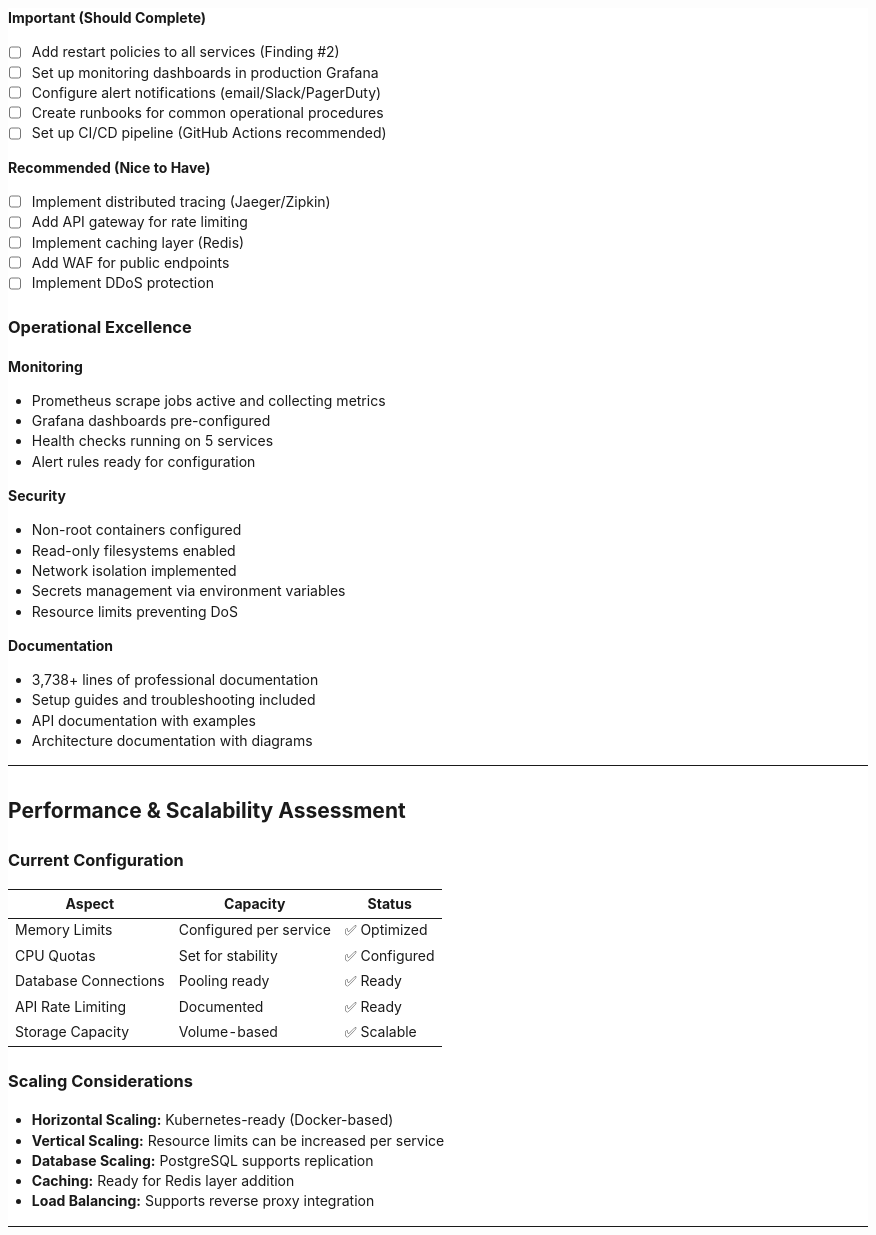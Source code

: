 **Important (Should Complete)**
- [ ] Add restart policies to all services (Finding #2)
- [ ] Set up monitoring dashboards in production Grafana
- [ ] Configure alert notifications (email/Slack/PagerDuty)
- [ ] Create runbooks for common operational procedures
- [ ] Set up CI/CD pipeline (GitHub Actions recommended)

**Recommended (Nice to Have)**
- [ ] Implement distributed tracing (Jaeger/Zipkin)
- [ ] Add API gateway for rate limiting
- [ ] Implement caching layer (Redis)
- [ ] Add WAF for public endpoints
- [ ] Implement DDoS protection

### Operational Excellence

**Monitoring**
- Prometheus scrape jobs active and collecting metrics
- Grafana dashboards pre-configured
- Health checks running on 5 services
- Alert rules ready for configuration

**Security**
- Non-root containers configured
- Read-only filesystems enabled
- Network isolation implemented
- Secrets management via environment variables
- Resource limits preventing DoS

**Documentation**
- 3,738+ lines of professional documentation
- Setup guides and troubleshooting included
- API documentation with examples
- Architecture documentation with diagrams

---

## Performance & Scalability Assessment

### Current Configuration
| Aspect | Capacity | Status |
|--------|----------|--------|
| Memory Limits | Configured per service | ✅ Optimized |
| CPU Quotas | Set for stability | ✅ Configured |
| Database Connections | Pooling ready | ✅ Ready |
| API Rate Limiting | Documented | ✅ Ready |
| Storage Capacity | Volume-based | ✅ Scalable |

### Scaling Considerations
- **Horizontal Scaling:** Kubernetes-ready (Docker-based)
- **Vertical Scaling:** Resource limits can be increased per service
- **Database Scaling:** PostgreSQL supports replication
- **Caching:** Ready for Redis layer addition
- **Load Balancing:** Supports reverse proxy integration

---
********************
■ Your goal
Begin at the top of the records above and retype each line exactly until the line containing "Documented | ✅ Ready |", which is included. Skip all pictures.

■ The completed task
Source code

: **Important (Should Complete)**
- [ ] Add restart policies to all services (Finding #2)
- [ ] Set up monitoring dashboards in production Grafana
- [ ] Configure alert notifications (email/Slack/PagerDuty)
- [ ] Create runbooks for common operational procedures
- [ ] Set up CI/CD pipeline (GitHub Actions recommended)

**Recommended (Nice to Have)**
- [ ] Implement distributed tracing (Jaeger/Zipkin)
- [ ] Add API gateway for rate limiting
- [ ] Implement caching layer (Redis)
- [ ] Add WAF for public endpoints
- [ ] Implement DDoS protection

### Operational Excellence

**Monitoring**
- Prometheus scrape jobs active and collecting metrics
- Grafana dashboards pre-configured
- Health checks running on 5 services
- Alert rules ready for configuration

**Security**
- Non-root containers configured
- Read-only filesystems enabled
- Network isolation implemented
- Secrets management via environment variables
- Resource limits preventing DoS

**Documentation**
- 3,738+ lines of professional documentation
- Setup guides and troubleshooting included
- API documentation with examples
- Architecture documentation with diagrams

---

## Performance & Scalability Assessment

### Current Configuration
| Aspect | Capacity | Status |
|--------|----------|--------|
| Memory Limits | Configured per service | ✅ Optimized |
| CPU Quotas | Set for stability | ✅ Configured |
| Database Connections | Pooling ready | ✅ Ready |
| API Rate Limiting | Documented | ✅ Ready |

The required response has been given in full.